Alice Kuzmenko appeared on behalf of the family of Mansoor Zaman, who was an informal patient at the Newham Mental Health Centre, managed by East London NHS Foundation Trust, at the time of his death. Alice was instructed by Monika Krzysztopolska of RWK Goodman.

Mansoor had a long history of mental health problems and mental health crises requiring inpatient admissions. In the lead up to his death, these presentations were more frequently being brought to the attention of psychiatric services, more frequently requiring admission for informal treatment, and the speed and tempo of his illness were increasing.

On 8 December 2024, Mansoor was admitted as an informal patient to Newham, on the background of suicidal ideation on the evening of 6 December 2024 (such that he was taken to a place of safety by the police under Section 136). Following admission, Mansoor demonstrated increasing risky behaviour, including absconding from the unit and requiring persuasion to return, an appointment with the duty doctor that was cut short due to increasing concerns of aggression, and an altercation with a member of staff. Thereafter, Mansoor absconded again. His body was located in the River Thames 19 days later.
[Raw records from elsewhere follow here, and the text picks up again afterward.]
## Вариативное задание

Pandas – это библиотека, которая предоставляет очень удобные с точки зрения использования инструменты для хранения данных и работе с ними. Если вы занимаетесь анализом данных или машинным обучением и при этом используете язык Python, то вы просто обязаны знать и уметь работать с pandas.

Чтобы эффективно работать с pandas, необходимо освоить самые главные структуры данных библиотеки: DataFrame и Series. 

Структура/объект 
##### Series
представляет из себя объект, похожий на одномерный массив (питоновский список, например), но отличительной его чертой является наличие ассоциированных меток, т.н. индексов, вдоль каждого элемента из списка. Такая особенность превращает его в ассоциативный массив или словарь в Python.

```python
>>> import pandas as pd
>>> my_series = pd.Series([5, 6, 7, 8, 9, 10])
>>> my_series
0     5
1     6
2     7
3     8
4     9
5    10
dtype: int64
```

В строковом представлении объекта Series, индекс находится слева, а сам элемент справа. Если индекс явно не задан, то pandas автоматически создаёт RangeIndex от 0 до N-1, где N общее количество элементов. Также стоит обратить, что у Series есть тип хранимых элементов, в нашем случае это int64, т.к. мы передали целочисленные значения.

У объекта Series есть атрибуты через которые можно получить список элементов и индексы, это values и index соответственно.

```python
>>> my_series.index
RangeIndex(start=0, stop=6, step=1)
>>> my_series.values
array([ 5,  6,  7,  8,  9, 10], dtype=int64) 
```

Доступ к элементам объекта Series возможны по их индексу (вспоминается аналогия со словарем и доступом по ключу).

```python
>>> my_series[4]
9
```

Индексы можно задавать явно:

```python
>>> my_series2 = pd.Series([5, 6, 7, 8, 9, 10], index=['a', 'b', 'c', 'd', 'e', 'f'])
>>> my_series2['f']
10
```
Following a one-week Article 2 inquest, the jury concluded that Mansoor died by suicide. They further concluded that there was probable contribution to Mansoor’s death caused by the failure of the Nurse in Charge and duty doctor to use Section 5(4) and Section 5(2) of the Mental Health Act 1983 to detain Mansoor before he absconded the second time. Possible contributions were highlighted relating to a failure to increase the frequency of observations on Mansoor and a failure to undertake a new risk assessment following Mansoor’s first absconsion from the ward.

The Coroner has issued a Prevention of Further Death report addressed to East London NHS Foundation Trust and the Secretary of State for the Department of Health and Social Care having listed nine matters of concern, including failures to instigate authorisation under Section 5(4) and 5(2) of the Mental Health Act 1983, failures concerning documentation and appraisals of risk, and the dilatory response of staff on the ward to report Mansoor as a missing person.